■ Stored data
• • •

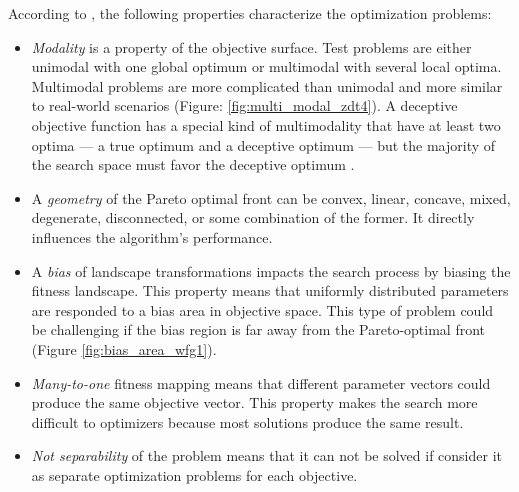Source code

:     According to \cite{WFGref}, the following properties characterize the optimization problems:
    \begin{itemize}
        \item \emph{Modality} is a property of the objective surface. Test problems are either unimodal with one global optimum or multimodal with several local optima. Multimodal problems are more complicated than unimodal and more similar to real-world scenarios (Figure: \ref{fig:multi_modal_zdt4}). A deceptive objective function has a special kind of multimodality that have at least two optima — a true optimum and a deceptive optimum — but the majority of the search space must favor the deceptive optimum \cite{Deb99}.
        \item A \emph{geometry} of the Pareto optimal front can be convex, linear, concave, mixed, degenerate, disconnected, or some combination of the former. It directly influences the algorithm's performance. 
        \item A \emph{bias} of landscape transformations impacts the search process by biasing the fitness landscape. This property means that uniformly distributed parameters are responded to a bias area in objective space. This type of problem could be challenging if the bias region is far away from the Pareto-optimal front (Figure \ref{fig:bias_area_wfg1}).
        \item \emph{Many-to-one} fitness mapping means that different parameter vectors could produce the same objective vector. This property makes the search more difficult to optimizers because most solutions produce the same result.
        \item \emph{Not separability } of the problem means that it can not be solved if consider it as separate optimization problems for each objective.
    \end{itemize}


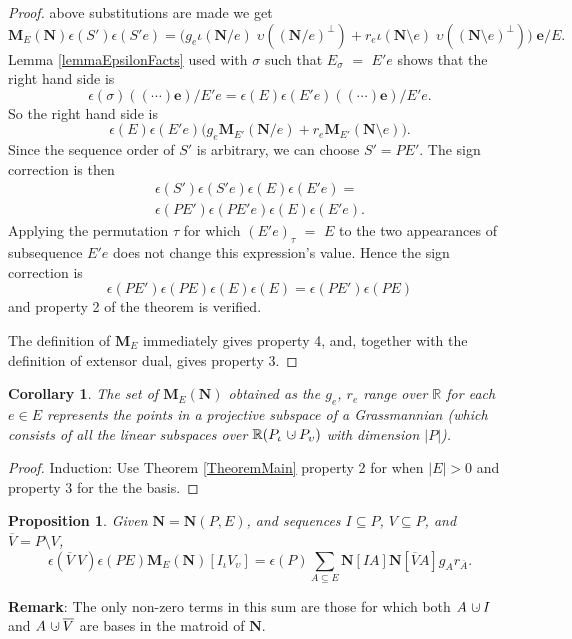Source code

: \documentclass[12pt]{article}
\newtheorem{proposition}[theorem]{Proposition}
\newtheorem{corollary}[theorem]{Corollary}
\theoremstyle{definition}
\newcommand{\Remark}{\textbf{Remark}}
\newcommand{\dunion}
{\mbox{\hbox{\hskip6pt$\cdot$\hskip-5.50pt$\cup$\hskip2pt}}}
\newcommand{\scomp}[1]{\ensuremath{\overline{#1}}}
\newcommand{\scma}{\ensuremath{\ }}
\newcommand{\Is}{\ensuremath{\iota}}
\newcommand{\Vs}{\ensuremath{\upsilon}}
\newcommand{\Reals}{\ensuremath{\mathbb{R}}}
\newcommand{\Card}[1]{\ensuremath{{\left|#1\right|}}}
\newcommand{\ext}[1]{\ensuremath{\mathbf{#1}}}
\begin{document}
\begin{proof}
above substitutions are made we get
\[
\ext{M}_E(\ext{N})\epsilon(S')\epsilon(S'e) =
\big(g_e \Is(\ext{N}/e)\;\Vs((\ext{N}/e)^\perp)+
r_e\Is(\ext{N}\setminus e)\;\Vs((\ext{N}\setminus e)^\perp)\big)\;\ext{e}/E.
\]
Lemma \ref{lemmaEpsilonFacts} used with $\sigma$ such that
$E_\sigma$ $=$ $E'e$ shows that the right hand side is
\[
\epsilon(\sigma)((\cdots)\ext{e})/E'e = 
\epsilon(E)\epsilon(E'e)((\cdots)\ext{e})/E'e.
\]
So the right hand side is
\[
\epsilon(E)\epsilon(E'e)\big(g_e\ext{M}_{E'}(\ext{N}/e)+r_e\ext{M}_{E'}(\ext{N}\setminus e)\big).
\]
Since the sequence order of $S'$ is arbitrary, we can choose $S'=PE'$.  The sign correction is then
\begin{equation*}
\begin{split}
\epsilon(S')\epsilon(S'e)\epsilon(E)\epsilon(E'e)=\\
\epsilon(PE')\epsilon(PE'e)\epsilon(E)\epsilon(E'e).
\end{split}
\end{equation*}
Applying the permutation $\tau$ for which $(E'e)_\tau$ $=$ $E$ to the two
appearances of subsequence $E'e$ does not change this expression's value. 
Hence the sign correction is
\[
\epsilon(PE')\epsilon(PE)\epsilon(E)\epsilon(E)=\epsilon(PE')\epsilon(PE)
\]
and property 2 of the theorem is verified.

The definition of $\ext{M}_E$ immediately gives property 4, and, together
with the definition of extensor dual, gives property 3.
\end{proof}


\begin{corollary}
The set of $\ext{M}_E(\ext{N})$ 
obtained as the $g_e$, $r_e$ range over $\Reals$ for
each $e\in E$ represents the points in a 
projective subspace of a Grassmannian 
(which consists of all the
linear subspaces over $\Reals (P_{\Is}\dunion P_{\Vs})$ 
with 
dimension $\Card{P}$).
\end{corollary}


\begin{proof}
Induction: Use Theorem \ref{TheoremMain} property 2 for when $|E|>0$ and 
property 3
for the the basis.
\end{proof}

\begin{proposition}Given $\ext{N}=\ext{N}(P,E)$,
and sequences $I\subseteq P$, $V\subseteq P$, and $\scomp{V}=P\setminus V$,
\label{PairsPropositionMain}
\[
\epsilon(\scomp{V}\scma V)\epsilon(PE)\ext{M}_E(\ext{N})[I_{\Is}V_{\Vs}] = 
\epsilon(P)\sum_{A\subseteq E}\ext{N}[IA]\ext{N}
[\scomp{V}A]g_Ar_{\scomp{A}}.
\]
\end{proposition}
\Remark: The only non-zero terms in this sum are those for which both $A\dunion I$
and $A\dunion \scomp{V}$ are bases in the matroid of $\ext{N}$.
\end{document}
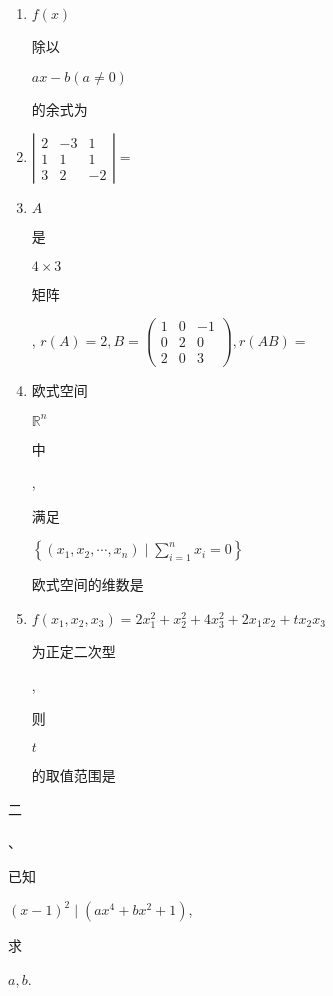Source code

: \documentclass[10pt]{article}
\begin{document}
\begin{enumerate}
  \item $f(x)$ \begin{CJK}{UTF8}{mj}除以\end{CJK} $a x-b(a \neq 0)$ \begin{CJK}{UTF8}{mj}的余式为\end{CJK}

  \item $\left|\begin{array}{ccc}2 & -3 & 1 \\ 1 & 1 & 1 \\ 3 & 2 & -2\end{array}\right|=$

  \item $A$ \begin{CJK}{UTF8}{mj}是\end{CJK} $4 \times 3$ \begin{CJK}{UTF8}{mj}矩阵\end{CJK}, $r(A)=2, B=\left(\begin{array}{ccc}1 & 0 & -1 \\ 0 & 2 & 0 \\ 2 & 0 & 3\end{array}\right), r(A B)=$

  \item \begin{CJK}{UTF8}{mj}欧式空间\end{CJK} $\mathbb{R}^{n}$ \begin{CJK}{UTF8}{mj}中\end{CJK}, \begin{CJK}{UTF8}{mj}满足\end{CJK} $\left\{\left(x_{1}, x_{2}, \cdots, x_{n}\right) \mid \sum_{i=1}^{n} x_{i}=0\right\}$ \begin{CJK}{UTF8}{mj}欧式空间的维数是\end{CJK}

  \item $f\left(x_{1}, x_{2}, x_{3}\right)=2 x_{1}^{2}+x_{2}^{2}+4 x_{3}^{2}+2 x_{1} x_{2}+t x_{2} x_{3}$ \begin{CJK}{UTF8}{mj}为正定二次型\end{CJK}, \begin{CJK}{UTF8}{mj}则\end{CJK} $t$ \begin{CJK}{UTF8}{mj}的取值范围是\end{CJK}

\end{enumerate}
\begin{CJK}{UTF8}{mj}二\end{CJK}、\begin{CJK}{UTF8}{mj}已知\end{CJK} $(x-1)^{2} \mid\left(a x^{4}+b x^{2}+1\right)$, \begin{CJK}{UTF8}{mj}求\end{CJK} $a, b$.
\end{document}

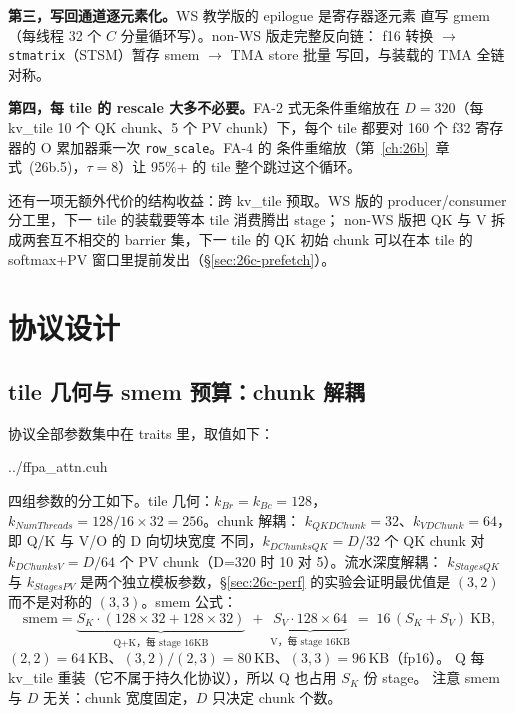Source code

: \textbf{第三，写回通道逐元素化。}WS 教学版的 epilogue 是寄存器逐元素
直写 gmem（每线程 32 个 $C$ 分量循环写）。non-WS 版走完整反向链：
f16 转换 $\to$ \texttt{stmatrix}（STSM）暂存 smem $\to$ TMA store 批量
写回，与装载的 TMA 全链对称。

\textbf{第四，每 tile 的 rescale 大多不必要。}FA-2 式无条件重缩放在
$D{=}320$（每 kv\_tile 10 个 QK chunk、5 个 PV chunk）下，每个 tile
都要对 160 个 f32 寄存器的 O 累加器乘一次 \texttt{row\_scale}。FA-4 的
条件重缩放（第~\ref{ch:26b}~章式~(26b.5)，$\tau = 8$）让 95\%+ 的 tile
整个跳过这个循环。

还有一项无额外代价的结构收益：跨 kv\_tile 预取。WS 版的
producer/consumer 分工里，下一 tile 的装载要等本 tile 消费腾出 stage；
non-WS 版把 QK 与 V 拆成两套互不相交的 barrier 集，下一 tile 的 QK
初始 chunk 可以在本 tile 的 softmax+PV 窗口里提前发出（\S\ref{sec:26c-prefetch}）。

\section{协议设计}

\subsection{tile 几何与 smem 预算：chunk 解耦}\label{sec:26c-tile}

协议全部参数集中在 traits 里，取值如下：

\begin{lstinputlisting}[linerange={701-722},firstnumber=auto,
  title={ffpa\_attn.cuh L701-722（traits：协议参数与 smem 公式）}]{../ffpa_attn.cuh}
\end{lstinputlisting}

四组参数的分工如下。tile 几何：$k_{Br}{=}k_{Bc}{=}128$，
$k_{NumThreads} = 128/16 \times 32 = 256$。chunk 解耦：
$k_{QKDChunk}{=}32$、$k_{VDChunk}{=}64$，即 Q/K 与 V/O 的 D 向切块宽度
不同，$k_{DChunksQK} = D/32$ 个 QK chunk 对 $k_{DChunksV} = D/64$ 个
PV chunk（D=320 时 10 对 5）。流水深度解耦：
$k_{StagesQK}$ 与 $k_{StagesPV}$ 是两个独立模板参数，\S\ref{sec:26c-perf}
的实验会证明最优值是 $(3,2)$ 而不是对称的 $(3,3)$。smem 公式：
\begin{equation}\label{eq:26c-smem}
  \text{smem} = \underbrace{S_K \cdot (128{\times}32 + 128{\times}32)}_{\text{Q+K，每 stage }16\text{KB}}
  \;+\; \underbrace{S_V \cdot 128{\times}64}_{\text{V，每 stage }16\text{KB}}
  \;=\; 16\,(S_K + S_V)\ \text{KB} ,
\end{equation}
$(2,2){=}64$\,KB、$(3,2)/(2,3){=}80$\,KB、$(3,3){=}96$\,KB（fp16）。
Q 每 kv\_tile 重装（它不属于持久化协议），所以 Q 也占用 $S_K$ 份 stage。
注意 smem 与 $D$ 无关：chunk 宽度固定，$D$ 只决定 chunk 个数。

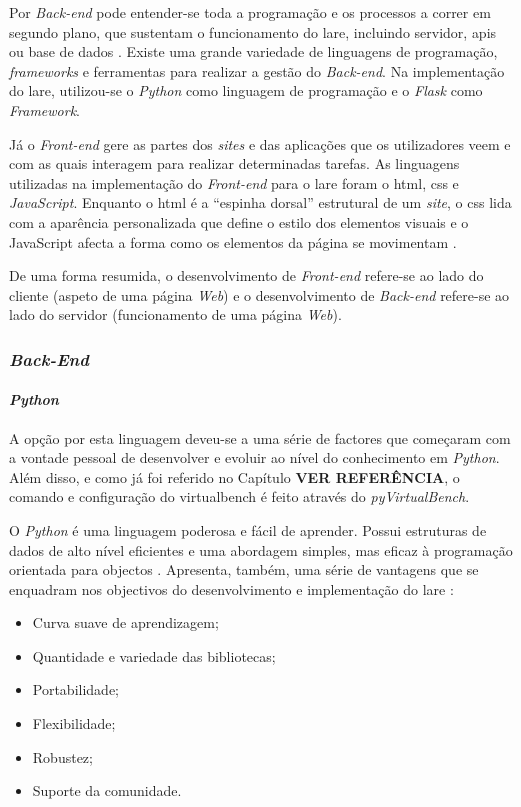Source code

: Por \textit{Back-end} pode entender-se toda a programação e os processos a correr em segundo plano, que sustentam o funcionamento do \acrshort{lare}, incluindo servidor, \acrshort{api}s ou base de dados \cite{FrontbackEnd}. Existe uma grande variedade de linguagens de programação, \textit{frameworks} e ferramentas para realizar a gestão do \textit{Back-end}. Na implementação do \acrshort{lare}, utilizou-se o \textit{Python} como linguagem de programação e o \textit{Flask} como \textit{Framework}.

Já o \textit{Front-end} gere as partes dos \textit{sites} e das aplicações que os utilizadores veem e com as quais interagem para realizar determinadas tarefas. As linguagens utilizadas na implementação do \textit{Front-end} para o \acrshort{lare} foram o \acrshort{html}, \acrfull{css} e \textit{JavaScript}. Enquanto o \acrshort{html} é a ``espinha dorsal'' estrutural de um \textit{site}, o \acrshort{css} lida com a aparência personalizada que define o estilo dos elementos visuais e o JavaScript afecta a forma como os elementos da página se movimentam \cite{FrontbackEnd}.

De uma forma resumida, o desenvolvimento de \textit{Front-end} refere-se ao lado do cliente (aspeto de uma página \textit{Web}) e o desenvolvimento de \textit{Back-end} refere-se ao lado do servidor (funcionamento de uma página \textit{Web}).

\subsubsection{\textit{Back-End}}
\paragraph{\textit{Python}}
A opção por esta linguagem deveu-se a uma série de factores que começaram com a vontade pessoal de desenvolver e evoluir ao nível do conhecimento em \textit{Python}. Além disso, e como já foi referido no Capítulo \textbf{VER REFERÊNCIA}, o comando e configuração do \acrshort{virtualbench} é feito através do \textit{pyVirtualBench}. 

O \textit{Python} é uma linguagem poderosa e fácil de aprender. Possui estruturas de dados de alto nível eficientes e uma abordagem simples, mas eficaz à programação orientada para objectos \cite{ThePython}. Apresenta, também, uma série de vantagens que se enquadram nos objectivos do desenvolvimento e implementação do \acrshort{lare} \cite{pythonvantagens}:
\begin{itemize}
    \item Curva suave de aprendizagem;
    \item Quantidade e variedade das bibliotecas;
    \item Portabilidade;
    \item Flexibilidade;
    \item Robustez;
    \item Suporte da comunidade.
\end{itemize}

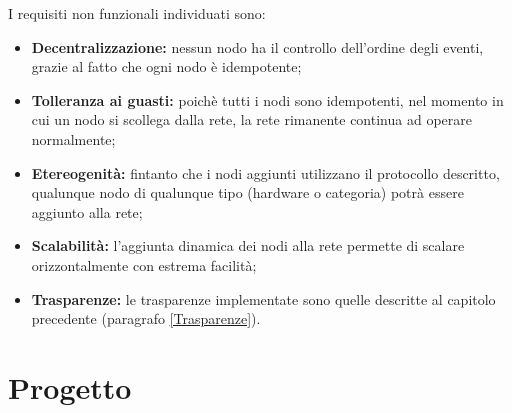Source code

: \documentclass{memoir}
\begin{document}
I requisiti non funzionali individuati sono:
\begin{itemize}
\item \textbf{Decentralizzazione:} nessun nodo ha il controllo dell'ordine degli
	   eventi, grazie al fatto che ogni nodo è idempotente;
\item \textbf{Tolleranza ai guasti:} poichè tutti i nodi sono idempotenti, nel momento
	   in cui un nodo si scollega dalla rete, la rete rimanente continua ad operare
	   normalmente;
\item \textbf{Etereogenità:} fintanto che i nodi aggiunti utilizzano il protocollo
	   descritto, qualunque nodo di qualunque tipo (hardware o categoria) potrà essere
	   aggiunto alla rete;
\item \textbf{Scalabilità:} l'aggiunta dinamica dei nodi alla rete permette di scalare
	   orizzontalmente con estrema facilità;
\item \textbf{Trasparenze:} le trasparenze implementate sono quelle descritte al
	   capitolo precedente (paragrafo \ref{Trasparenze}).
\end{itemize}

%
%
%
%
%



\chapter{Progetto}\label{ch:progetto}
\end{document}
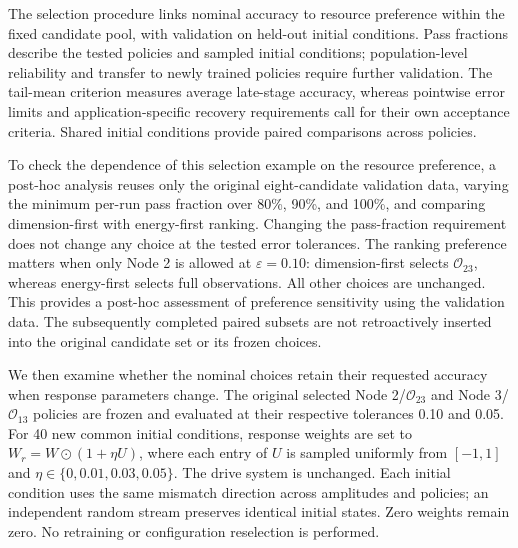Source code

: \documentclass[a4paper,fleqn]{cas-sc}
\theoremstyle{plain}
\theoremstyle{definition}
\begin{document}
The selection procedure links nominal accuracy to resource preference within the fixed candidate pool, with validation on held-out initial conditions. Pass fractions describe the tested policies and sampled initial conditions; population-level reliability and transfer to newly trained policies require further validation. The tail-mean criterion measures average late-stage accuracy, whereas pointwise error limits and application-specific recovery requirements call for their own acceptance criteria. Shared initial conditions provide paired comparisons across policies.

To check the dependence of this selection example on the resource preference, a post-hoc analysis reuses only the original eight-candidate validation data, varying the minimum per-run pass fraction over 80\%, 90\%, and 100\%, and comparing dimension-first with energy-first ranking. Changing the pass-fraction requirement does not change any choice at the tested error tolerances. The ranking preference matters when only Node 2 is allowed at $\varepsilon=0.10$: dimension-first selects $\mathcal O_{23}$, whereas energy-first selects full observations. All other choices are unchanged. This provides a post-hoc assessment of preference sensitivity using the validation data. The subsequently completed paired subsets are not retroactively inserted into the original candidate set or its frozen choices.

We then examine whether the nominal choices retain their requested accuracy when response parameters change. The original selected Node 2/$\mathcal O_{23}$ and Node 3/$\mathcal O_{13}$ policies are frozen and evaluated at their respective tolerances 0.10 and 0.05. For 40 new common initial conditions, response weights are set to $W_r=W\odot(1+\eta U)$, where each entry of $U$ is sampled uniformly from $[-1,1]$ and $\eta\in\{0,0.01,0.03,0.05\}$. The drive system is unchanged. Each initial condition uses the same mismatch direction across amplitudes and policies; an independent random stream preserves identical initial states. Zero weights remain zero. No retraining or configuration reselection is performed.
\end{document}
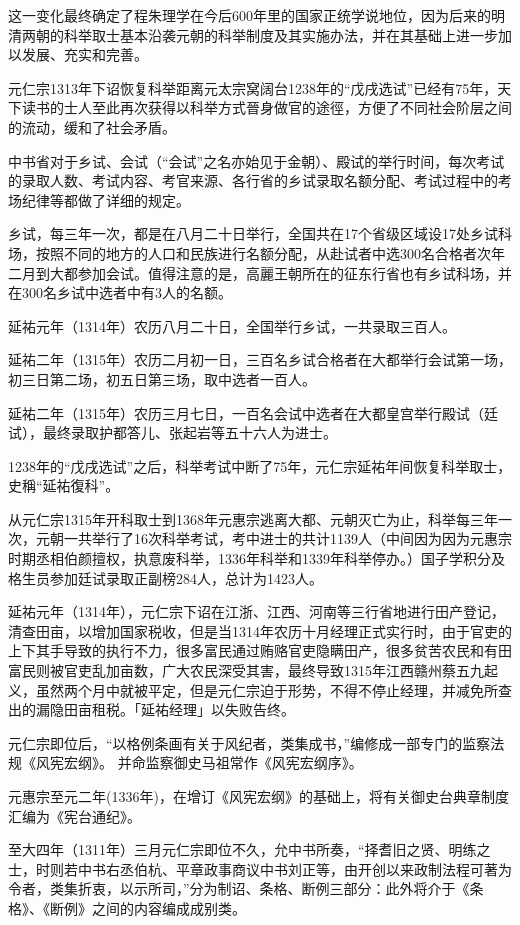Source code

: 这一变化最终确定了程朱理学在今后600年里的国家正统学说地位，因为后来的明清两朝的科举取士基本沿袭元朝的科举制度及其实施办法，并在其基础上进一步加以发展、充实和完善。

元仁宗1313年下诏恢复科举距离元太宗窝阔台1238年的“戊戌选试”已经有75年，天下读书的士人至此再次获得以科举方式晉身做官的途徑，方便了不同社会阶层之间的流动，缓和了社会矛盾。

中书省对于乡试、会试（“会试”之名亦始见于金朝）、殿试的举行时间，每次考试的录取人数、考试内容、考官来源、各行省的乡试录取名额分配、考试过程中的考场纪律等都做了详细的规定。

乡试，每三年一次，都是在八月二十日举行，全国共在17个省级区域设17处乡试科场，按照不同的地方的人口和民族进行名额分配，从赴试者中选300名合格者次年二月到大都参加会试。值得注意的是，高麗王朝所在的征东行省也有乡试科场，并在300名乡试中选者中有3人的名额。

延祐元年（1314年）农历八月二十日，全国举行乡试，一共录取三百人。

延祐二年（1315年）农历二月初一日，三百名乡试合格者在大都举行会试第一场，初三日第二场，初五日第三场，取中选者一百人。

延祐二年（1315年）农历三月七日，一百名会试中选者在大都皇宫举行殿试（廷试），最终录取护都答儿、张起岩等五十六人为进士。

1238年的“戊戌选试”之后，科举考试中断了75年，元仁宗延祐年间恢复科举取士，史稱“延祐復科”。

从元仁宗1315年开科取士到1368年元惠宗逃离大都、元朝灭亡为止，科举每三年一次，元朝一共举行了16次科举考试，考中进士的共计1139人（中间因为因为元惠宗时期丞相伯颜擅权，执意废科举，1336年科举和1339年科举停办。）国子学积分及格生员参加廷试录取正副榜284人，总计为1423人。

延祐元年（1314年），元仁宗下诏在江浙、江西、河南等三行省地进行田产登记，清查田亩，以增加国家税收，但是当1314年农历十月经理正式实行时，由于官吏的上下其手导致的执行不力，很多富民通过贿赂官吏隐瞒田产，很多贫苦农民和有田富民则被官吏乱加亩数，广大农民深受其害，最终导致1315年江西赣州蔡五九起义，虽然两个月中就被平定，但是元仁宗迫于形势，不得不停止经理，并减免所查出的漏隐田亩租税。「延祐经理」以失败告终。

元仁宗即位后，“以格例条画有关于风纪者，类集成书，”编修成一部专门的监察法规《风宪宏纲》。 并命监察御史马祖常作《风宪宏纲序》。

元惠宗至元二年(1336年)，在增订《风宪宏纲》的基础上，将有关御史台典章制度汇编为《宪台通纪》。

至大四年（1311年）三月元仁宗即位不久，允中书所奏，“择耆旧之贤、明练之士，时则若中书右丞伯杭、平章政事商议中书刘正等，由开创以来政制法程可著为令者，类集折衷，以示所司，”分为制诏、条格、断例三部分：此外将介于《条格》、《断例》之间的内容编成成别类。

• • •

■ Required action
Could you transcribe exactly the entries above, but only the lines from the one with "16\,(S_K + S_V)\" through the one with "pode entender-se toda", and without pictures?

■ Worked solution
  \;=\; 16\,(S_K + S_V)\ \text{KB} ,
\end{equation}
$(2,2){=}64$\,KB、$(3,2)/(2,3){=}80$\,KB、$(3,3){=}96$\,KB（fp16）。
Q 每 kv\_tile 重装（它不属于持久化协议），所以 Q 也占用 $S_K$ 份 stage。
注意 smem 与 $D$ 无关：chunk 宽度固定，$D$ 只决定 chunk 个数。

Source code

: Por \textit{Back-end} pode entender-se toda a programação e os processos a correr em segundo plano, que sustentam o funcionamento do \acrshort{lare}, incluindo servidor, \acrshort{api}s ou base de dados \cite{FrontbackEnd}. Existe uma grande variedade de linguagens de programação, \textit{frameworks} e ferramentas para realizar a gestão do \textit{Back-end}. Na implementação do \acrshort{lare}, utilizou-se o \textit{Python} como linguagem de programação e o \textit{Flask} como \textit{Framework}.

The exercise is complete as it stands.